**PROMPT**. Please set down only the lines that run from the one containing "c. o terceiro elevado ao cubo" to the end of the listing below, exactly as written.

[DATA EXTRACT]

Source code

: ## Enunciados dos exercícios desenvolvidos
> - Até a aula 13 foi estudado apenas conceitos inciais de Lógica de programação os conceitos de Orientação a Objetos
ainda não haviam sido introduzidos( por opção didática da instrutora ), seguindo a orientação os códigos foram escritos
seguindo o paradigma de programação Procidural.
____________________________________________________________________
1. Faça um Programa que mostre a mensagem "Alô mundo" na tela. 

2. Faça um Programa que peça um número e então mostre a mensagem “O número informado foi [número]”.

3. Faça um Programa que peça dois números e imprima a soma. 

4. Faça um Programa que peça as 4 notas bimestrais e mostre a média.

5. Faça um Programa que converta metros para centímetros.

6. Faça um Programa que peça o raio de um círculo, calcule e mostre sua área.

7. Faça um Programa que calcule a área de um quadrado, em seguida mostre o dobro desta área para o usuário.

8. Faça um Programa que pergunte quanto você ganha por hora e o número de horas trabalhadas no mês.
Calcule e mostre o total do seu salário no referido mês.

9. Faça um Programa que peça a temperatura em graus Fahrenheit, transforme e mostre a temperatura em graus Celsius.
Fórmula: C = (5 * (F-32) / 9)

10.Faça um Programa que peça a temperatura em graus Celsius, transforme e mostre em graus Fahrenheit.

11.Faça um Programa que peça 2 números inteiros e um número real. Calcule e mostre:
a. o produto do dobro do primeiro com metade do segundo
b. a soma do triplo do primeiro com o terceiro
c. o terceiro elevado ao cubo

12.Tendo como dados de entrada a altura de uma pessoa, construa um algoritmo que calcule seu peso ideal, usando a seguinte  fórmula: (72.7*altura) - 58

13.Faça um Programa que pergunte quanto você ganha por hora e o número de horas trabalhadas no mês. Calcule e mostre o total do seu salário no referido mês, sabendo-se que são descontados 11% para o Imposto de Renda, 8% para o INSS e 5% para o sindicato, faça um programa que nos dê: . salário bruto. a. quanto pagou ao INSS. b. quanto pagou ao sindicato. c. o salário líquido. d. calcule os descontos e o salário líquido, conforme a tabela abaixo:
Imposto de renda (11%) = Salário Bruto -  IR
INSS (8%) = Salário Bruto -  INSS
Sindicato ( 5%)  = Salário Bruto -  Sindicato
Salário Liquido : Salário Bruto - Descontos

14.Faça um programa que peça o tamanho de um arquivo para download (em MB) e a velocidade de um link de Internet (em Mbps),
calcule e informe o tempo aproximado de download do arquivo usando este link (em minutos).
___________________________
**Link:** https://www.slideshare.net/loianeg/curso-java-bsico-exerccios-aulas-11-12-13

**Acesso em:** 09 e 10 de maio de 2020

[/DATA EXTRACT]

**OUTPUT FOR THIS EXERCISE**.
c. o terceiro elevado ao cubo

12.Tendo como dados de entrada a altura de uma pessoa, construa um algoritmo que calcule seu peso ideal, usando a seguinte  fórmula: (72.7*altura) - 58

13.Faça um Programa que pergunte quanto você ganha por hora e o número de horas trabalhadas no mês. Calcule e mostre o total do seu salário no referido mês, sabendo-se que são descontados 11% para o Imposto de Renda, 8% para o INSS e 5% para o sindicato, faça um programa que nos dê: . salário bruto. a. quanto pagou ao INSS. b. quanto pagou ao sindicato. c. o salário líquido. d. calcule os descontos e o salário líquido, conforme a tabela abaixo:
Imposto de renda (11%) = Salário Bruto -  IR
INSS (8%) = Salário Bruto -  INSS
Sindicato ( 5%)  = Salário Bruto -  Sindicato
Salário Liquido : Salário Bruto - Descontos

14.Faça um programa que peça o tamanho de um arquivo para download (em MB) e a velocidade de um link de Internet (em Mbps),
calcule e informe o tempo aproximado de download do arquivo usando este link (em minutos).
___________________________
**Link:** https://www.slideshare.net/loianeg/curso-java-bsico-exerccios-aulas-11-12-13

**Acesso em:** 09 e 10 de maio de 2020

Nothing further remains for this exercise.